The answer to “why bother” has a great deal to do with knowing your big why, the overarching and central reason you do what you do. For example, you may be an attorney whose big why is to defend people who have suffered from medical malpractice because you personally know the pain of that injustice in your own life. You may be an artist whose big why is to self-express in a world where people are controlled and conditioned by outside forces.
But many people don’t know their big why, and even if you do, it does not guarantee that you will always know the answer to “why bother.” “Why bother” asks you to reach yet deeper into your heart to find the answer. “Why bother” asks you to find a life-affirming answer in the midst of helplessness and hopelessness. You don’t find the answer to “why bother” without touching your own deep pain.

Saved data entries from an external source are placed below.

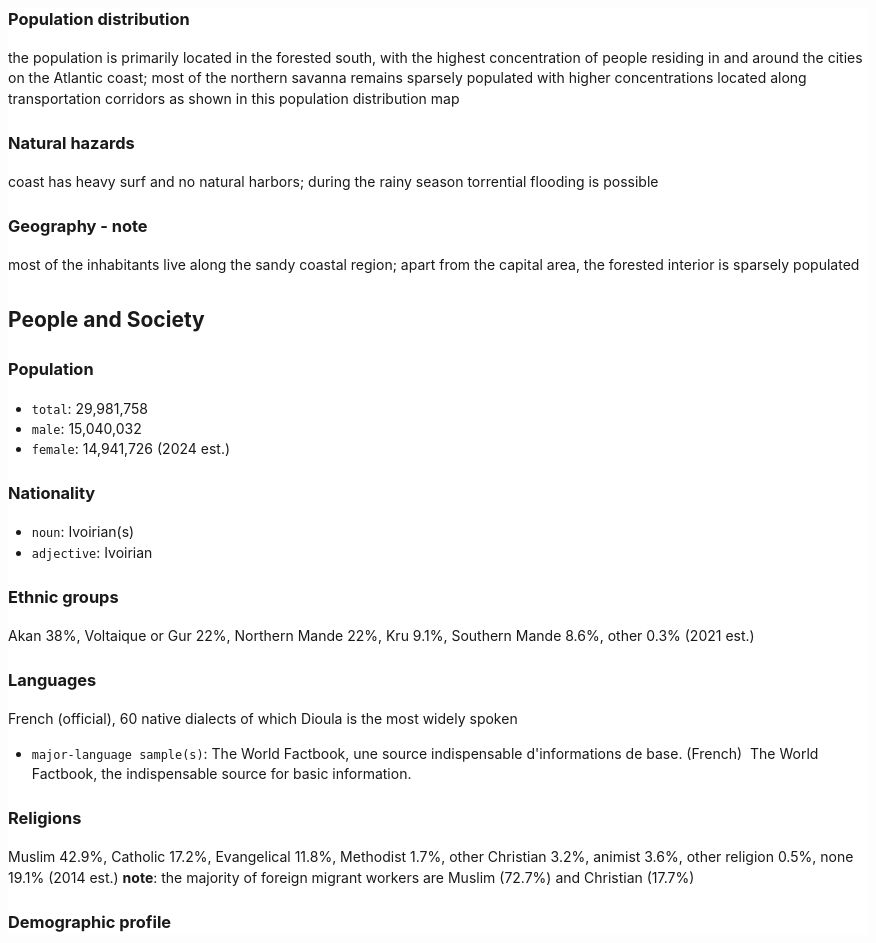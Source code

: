 ### Population distribution
the population is primarily located in the forested south, with the highest concentration of people residing in and around the cities on the Atlantic coast; most of the northern savanna remains sparsely populated with higher concentrations located along transportation corridors as shown in this population distribution map

### Natural hazards
coast has heavy surf and no natural harbors; during the rainy season torrential flooding is possible

### Geography - note
most of the inhabitants live along the sandy coastal region; apart from the capital area, the forested interior is sparsely populated

## People and Society

### Population
- `total`: 29,981,758
- `male`: 15,040,032
- `female`: 14,941,726 (2024 est.)

### Nationality
- `noun`: Ivoirian(s)
- `adjective`: Ivoirian

### Ethnic groups
Akan 38%, Voltaique or Gur 22%, Northern Mande 22%, Kru 9.1%, Southern Mande 8.6%, other 0.3% (2021 est.)

### Languages
French (official), 60 native dialects of which Dioula is the most widely spoken
- `major-language sample(s)`: The World Factbook, une source indispensable d'informations de base. (French)  The World Factbook, the indispensable source for basic information.

### Religions
Muslim 42.9%, Catholic 17.2%, Evangelical 11.8%, Methodist 1.7%, other Christian 3.2%, animist 3.6%, other religion 0.5%, none 19.1% (2014 est.)
**note**:  the majority of foreign migrant workers are Muslim (72.7%) and Christian (17.7%)

### Demographic profile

“Why bother” asks you to drop your ego, which leads you to believe you can make a difference, to continue to do what you do even if the difference is not recognized by others, and possibly not even by you at the time.
“Why bother” asks you to think beyond yourself to how others would be affected if you did or didn’t bother, and to find within yourself a generosity to care about that. It doesn’t tell you what to do, but it gives you the reason to make the choices you make.

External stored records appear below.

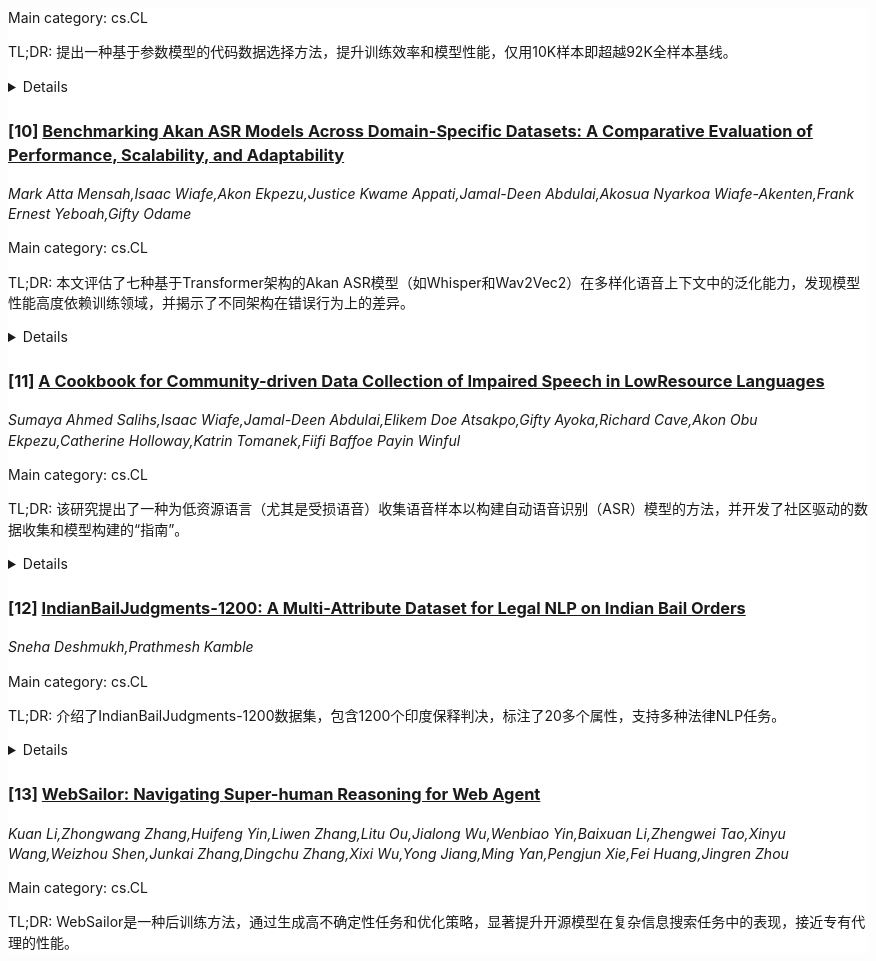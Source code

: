 Main category: cs.CL

TL;DR: 提出一种基于参数模型的代码数据选择方法，提升训练效率和模型性能，仅用10K样本即超越92K全样本基线。


<details><summary>Details</summary></details>


### [10] [Benchmarking Akan ASR Models Across Domain-Specific Datasets: A Comparative Evaluation of Performance, Scalability, and Adaptability](https://arxiv.org/abs/2507.02407)
*Mark Atta Mensah,Isaac Wiafe,Akon Ekpezu,Justice Kwame Appati,Jamal-Deen Abdulai,Akosua Nyarkoa Wiafe-Akenten,Frank Ernest Yeboah,Gifty Odame*

Main category: cs.CL

TL;DR: 本文评估了七种基于Transformer架构的Akan ASR模型（如Whisper和Wav2Vec2）在多样化语音上下文中的泛化能力，发现模型性能高度依赖训练领域，并揭示了不同架构在错误行为上的差异。


<details><summary>Details</summary></details>


### [11] [A Cookbook for Community-driven Data Collection of Impaired Speech in LowResource Languages](https://arxiv.org/abs/2507.02428)
*Sumaya Ahmed Salihs,Isaac Wiafe,Jamal-Deen Abdulai,Elikem Doe Atsakpo,Gifty Ayoka,Richard Cave,Akon Obu Ekpezu,Catherine Holloway,Katrin Tomanek,Fiifi Baffoe Payin Winful*

Main category: cs.CL

TL;DR: 该研究提出了一种为低资源语言（尤其是受损语音）收集语音样本以构建自动语音识别（ASR）模型的方法，并开发了社区驱动的数据收集和模型构建的“指南”。


<details><summary>Details</summary></details>


### [12] [IndianBailJudgments-1200: A Multi-Attribute Dataset for Legal NLP on Indian Bail Orders](https://arxiv.org/abs/2507.02506)
*Sneha Deshmukh,Prathmesh Kamble*

Main category: cs.CL

TL;DR: 介绍了IndianBailJudgments-1200数据集，包含1200个印度保释判决，标注了20多个属性，支持多种法律NLP任务。


<details><summary>Details</summary></details>


### [13] [WebSailor: Navigating Super-human Reasoning for Web Agent](https://arxiv.org/abs/2507.02592)
*Kuan Li,Zhongwang Zhang,Huifeng Yin,Liwen Zhang,Litu Ou,Jialong Wu,Wenbiao Yin,Baixuan Li,Zhengwei Tao,Xinyu Wang,Weizhou Shen,Junkai Zhang,Dingchu Zhang,Xixi Wu,Yong Jiang,Ming Yan,Pengjun Xie,Fei Huang,Jingren Zhou*

Main category: cs.CL

TL;DR: WebSailor是一种后训练方法，通过生成高不确定性任务和优化策略，显著提升开源模型在复杂信息搜索任务中的表现，接近专有代理的性能。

The best answer to “why bother” is that you care. Maybe it’s that you care enough about yourself to leave a harmful situation, or you care enough about someone to let them know how you truly feel. You have to care to bother.
I have always associated caring with kindness, and I see kindness as evidence that someone cares. Here is an exert from my favorite poem, called “Kindness,” by Naomi Shehab Nye:
Before you know kindness as the deepest thing inside,
you must know sorrow as the other deepest thing.
You must wake up with sorrow.
You must speak to it till your voice
catches the thread of all sorrows
and you see the size of the cloth.
Then it is only kindness that makes sense anymore,
only kindness that ties your shoes
and sends you out into the day to gaze at bread,
only kindness that raises its head
from the crowd of the world to say
It is I you have been looking for,
and then goes with you everywhere
like a shadow or a friend.
May we find the answer to “why bother” by knowing kindness as the deepest thing inside.